◆ **EXERCISE PROMPT**
Compute how many lines in the data below contain "finitesum"; answer only with that number.

◆ **THE RECORDS**
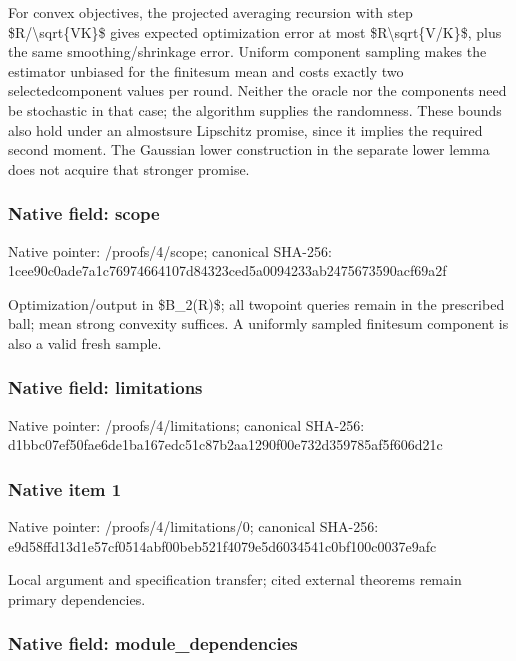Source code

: \documentclass[10pt,a4paper]{article}
\begin{document}
For convex objectives, the projected averaging recursion with step \$R/\textbackslash{}sqrt\{VK\}\$ gives expected optimization error at most \$R\textbackslash{}sqrt\{V/K\}\$, plus the same smoothing/shrinkage error. Uniform component sampling makes the estimator unbiased for the finitesum mean and costs exactly two selectedcomponent values per round. Neither the oracle nor the components need be stochastic in that case; the algorithm supplies the randomness. These bounds also hold under an almostsure Lipschitz promise, since it implies the required second moment. The Gaussian lower construction in the separate lower lemma does not acquire that stronger promise.


\subsubsection{Native field: scope}


Native pointer: /proofs/4/scope; canonical SHA-256: 1cee90c0ade7a1c769746641\allowbreak{}07d84323ced5a0094233ab24\allowbreak{}75673590acf69a2f


Optimization/output in \$B\_2(R)\$; all twopoint queries remain in the prescribed ball; mean strong convexity suffices. A uniformly sampled finitesum component is also a valid fresh sample.


\subsubsection{Native field: limitations}


Native pointer: /proofs/4/limitations; canonical SHA-256: d1bbc07ef50fae6de1ba167e\allowbreak{}dc51c87b2aa1290f00e732d3\allowbreak{}59785af5f606d21c



\subsubsection{Native item 1}


Native pointer: /proofs/4/limitations/0; canonical SHA-256: e9d58ffd13d1e57cf0514abf\allowbreak{}00beb521f4079e5d6034541c\allowbreak{}0bf100c0037e9afc


Local argument and specification transfer; cited external theorems remain primary dependencies.


\subsubsection{Native field: module\_dependencies}
\end{document}
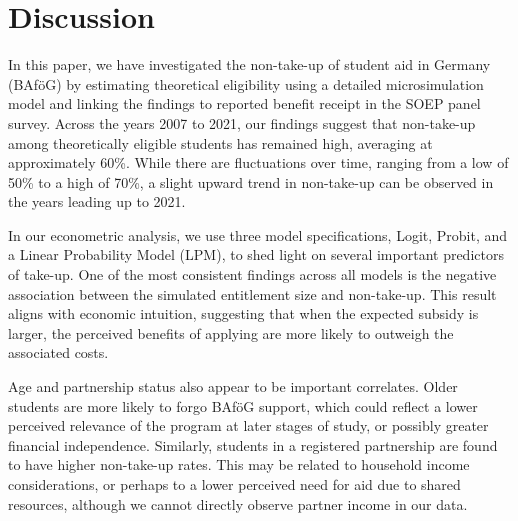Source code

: \section{Discussion}

In this paper, we have investigated the non-take-up of student aid in Germany (BAföG) by estimating theoretical eligibility using a detailed microsimulation model and linking the findings to reported benefit receipt in the SOEP panel survey. Across the years 2007 to 2021, our findings suggest that non-take-up among theoretically eligible students has remained high, averaging at approximately 60\%. While there are fluctuations over time, ranging from a low of 50\% to a high of 70\%, a slight upward trend in non-take-up can be observed in the years leading up to 2021.


In our econometric analysis, we use three model specifications, Logit, Probit, and a Linear Probability Model (LPM), to shed light on several important predictors of take-up. One of the most consistent findings across all models is the negative association between the simulated entitlement size and non-take-up. This result aligns with economic intuition, suggesting that when the expected subsidy is larger, the perceived benefits of applying are more likely to outweigh the associated costs.

Age and partnership status also appear to be important correlates. Older students are more likely to forgo BAföG support, which could reflect a lower perceived relevance of the program at later stages of study, or possibly greater financial independence. Similarly, students in a registered partnership are found to have higher non-take-up rates. This may be related to household income considerations, or perhaps to a lower perceived need for aid due to shared resources, although we cannot directly observe partner income in our data.


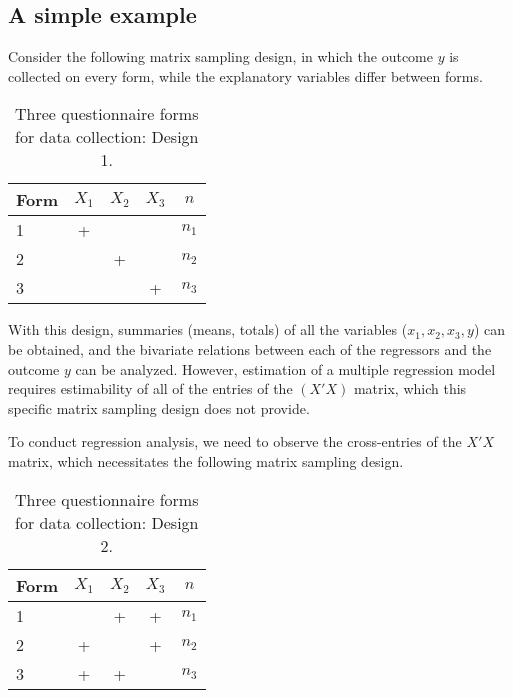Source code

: \documentclass[11pt]{asaproc}
\begin{document}
\subsection{A simple example}

Consider the following matrix sampling design, in which
the outcome $y$ is collected on every form, while the explanatory variables
differ between forms.

\begin{table}[!h]

\centering

\caption{Three questionnaire forms for data collection: Design 1. \label{tab:forms3:design1}}

\begin{tabular}{l|ccc|c}
    Form & $X_1$ & $X_2$ & $X_3$ & $n$ \\
    \hline
    1   & + & & & $n_1$ \\
    2   & & + & & $n_2$ \\
    3   & & & + & $n_3$ \\
\end{tabular}

\end{table}

With this design, summaries (means, totals) of all the variables
($x_1,x_2,x_3,y$) can be obtained, and the bivariate relations
between each of the regressors and the outcome $y$ can be analyzed.
However, estimation of a multiple regression model requires
estimability of all of the entries of the $(X'X)$ matrix,
which this specific matrix sampling design does not provide.

To conduct regression analysis, we need to observe the cross-entries
of the $X'X$ matrix, which necessitates the following matrix sampling design.

\begin{table}[!h]

\centering

\caption{Three questionnaire forms for data collection: Design 2. \label{tab:forms3:design2}}

\begin{tabular}{l|ccc|c}
    Form & $X_1$ & $X_2$ & $X_3$ & $n$ \\
    \hline
    1   & & + & + & $n_1$ \\
    2   & + & & + & $n_2$ \\
    3   & + & + & & $n_3$ \\
\end{tabular}

\end{table}
\end{document}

◆ **RESPONSE TO THE EXERCISE**
2